Here then is Amelia Gregory’s to clear blue skies, with thanks to everyone on twitter who joined in with her crazy plan.
The sky over Tooting in SW London by Jenny Robins.
A traditional cricket pitch by Alice.
The skies over Bristol by Pearl.
A flag flying in Suffolk by Simon Wild.
The skies above Twickenham Rugby Ground by Lia.
Pure blue by Tristam Sparks.
Bethnal Green by Matt Bramford.
Littlehampton by Clive Flint.
Lilac skies over Peckham Library in south London by Belinda.
A volcanic ash sunset over the South Bank by Amelia.
Today, disbelief that the exploding volcano could possibly affect life in the long term has gradually turned into panic as the lack of air travel starts to affect everyone’s lives in ways that could not have been predicted. Shows have been cancelled, holiday plans altered, and alternative methods of travel found. There is talk of a naval rescue for holiday goers. Beautiful exotic flowers and fruits that are destined for air freight to the West now languish in the refrigeration units in Kenya. As a friend predicted to me on Saturday, the airlines have started to desperately question the authority of the experts who say it is too dangerous to fly.
Clear blue skies over Bethnal Green (where I live) by Gavin Mackie.
It is not as if I am unaffected – I’ve just paid for a stand for Amelia’s Anthology of Illustration at the London Book Fair where I was hoping to attract international buyers, many of whom will no doubt not have made it into the country. I expect this will result in less sales for me, something I can ill afford. On the plus side I suspect that many European buyers will have made it, having realised that it is possible to carry on business as usual if they travel by land, and not air, to the UK.
A view of clear skies above City Airport, courtesy of Fight the Flights.
“There are no flights to anywhere at all and it will probably precipitate the downfall of capitalism.” So predicted 6 music this morning: it was said in jest but herein lies a kernel of truth. Things may become bleak for many businesses dependent on global trade if planes continue to stay grounded and this really could affect how we interact with the rest of the world in fantastic ways we could never have imagined before. Luckily the Transition Towns movement has been putting methods for local resilience into practice for some time: and now might be the time for the mainstream to look at their ideas with closer scrutiny. Not a moment too soon in the opinions of many.

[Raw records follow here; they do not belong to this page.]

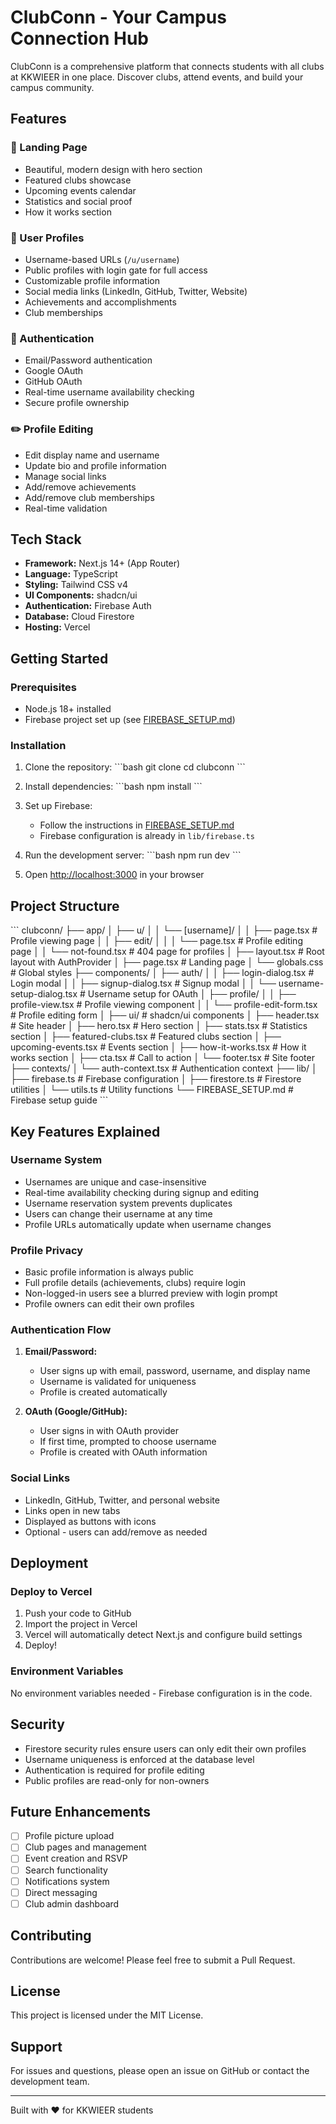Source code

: # ClubConn - Your Campus Connection Hub

ClubConn is a comprehensive platform that connects students with all clubs at KKWIEER in one place. Discover clubs, attend events, and build your campus community.

## Features

### 🎯 Landing Page
- Beautiful, modern design with hero section
- Featured clubs showcase
- Upcoming events calendar
- Statistics and social proof
- How it works section

### 👤 User Profiles
- Username-based URLs (`/u/username`)
- Public profiles with login gate for full access
- Customizable profile information
- Social media links (LinkedIn, GitHub, Twitter, Website)
- Achievements and accomplishments
- Club memberships

### 🔐 Authentication
- Email/Password authentication
- Google OAuth
- GitHub OAuth
- Real-time username availability checking
- Secure profile ownership

### ✏️ Profile Editing
- Edit display name and username
- Update bio and profile information
- Manage social links
- Add/remove achievements
- Add/remove club memberships
- Real-time validation

## Tech Stack

- **Framework:** Next.js 14+ (App Router)
- **Language:** TypeScript
- **Styling:** Tailwind CSS v4
- **UI Components:** shadcn/ui
- **Authentication:** Firebase Auth
- **Database:** Cloud Firestore
- **Hosting:** Vercel

## Getting Started

### Prerequisites

- Node.js 18+ installed
- Firebase project set up (see [FIREBASE_SETUP.md](./FIREBASE_SETUP.md))

### Installation

1. Clone the repository:
\`\`\`bash
git clone <repository-url>
cd clubconn
\`\`\`

2. Install dependencies:
\`\`\`bash
npm install
\`\`\`

3. Set up Firebase:
   - Follow the instructions in [FIREBASE_SETUP.md](./FIREBASE_SETUP.md)
   - Firebase configuration is already in `lib/firebase.ts`

4. Run the development server:
\`\`\`bash
npm run dev
\`\`\`

5. Open [http://localhost:3000](http://localhost:3000) in your browser

## Project Structure

\`\`\`
clubconn/
├── app/
│   ├── u/
│   │   └── [username]/
│   │       ├── page.tsx          # Profile viewing page
│   │       ├── edit/
│   │       │   └── page.tsx      # Profile editing page
│   │       └── not-found.tsx     # 404 page for profiles
│   ├── layout.tsx                # Root layout with AuthProvider
│   ├── page.tsx                  # Landing page
│   └── globals.css               # Global styles
├── components/
│   ├── auth/
│   │   ├── login-dialog.tsx      # Login modal
│   │   ├── signup-dialog.tsx     # Signup modal
│   │   └── username-setup-dialog.tsx  # Username setup for OAuth
│   ├── profile/
│   │   ├── profile-view.tsx      # Profile viewing component
│   │   └── profile-edit-form.tsx # Profile editing form
│   ├── ui/                       # shadcn/ui components
│   ├── header.tsx                # Site header
│   ├── hero.tsx                  # Hero section
│   ├── stats.tsx                 # Statistics section
│   ├── featured-clubs.tsx        # Featured clubs section
│   ├── upcoming-events.tsx       # Events section
│   ├── how-it-works.tsx          # How it works section
│   ├── cta.tsx                   # Call to action
│   └── footer.tsx                # Site footer
├── contexts/
│   └── auth-context.tsx          # Authentication context
├── lib/
│   ├── firebase.ts               # Firebase configuration
│   ├── firestore.ts              # Firestore utilities
│   └── utils.ts                  # Utility functions
└── FIREBASE_SETUP.md             # Firebase setup guide
\`\`\`

## Key Features Explained

### Username System

- Usernames are unique and case-insensitive
- Real-time availability checking during signup and editing
- Username reservation system prevents duplicates
- Users can change their username at any time
- Profile URLs automatically update when username changes

### Profile Privacy

- Basic profile information is always public
- Full profile details (achievements, clubs) require login
- Non-logged-in users see a blurred preview with login prompt
- Profile owners can edit their own profiles

### Authentication Flow

1. **Email/Password:**
   - User signs up with email, password, username, and display name
   - Username is validated for uniqueness
   - Profile is created automatically

2. **OAuth (Google/GitHub):**
   - User signs in with OAuth provider
   - If first time, prompted to choose username
   - Profile is created with OAuth information

### Social Links

- LinkedIn, GitHub, Twitter, and personal website
- Links open in new tabs
- Displayed as buttons with icons
- Optional - users can add/remove as needed

## Deployment

### Deploy to Vercel

1. Push your code to GitHub
2. Import the project in Vercel
3. Vercel will automatically detect Next.js and configure build settings
4. Deploy!

### Environment Variables

No environment variables needed - Firebase configuration is in the code.

## Security

- Firestore security rules ensure users can only edit their own profiles
- Username uniqueness is enforced at the database level
- Authentication is required for profile editing
- Public profiles are read-only for non-owners

## Future Enhancements

- [ ] Profile picture upload
- [ ] Club pages and management
- [ ] Event creation and RSVP
- [ ] Search functionality
- [ ] Notifications system
- [ ] Direct messaging
- [ ] Club admin dashboard

## Contributing

Contributions are welcome! Please feel free to submit a Pull Request.

## License

This project is licensed under the MIT License.

## Support

For issues and questions, please open an issue on GitHub or contact the development team.

---

Built with ❤️ for KKWIEER students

Brick Lane looking towards the City. By Amelia.
Of course, there is also the possibility that the neighbouring Katla volcano may blow. A far bigger beast, she has accompanied every single of Eyjafjallajökull’s previous eruptions. How long will this situation continue to affect our lives? Will there be long term ramifications for the micro-climates of those countries lying under the ash cloud? So many questions remain unanswered… and in the meantime I continue to marvel at this force of nature, showing us exactly who is boss around here.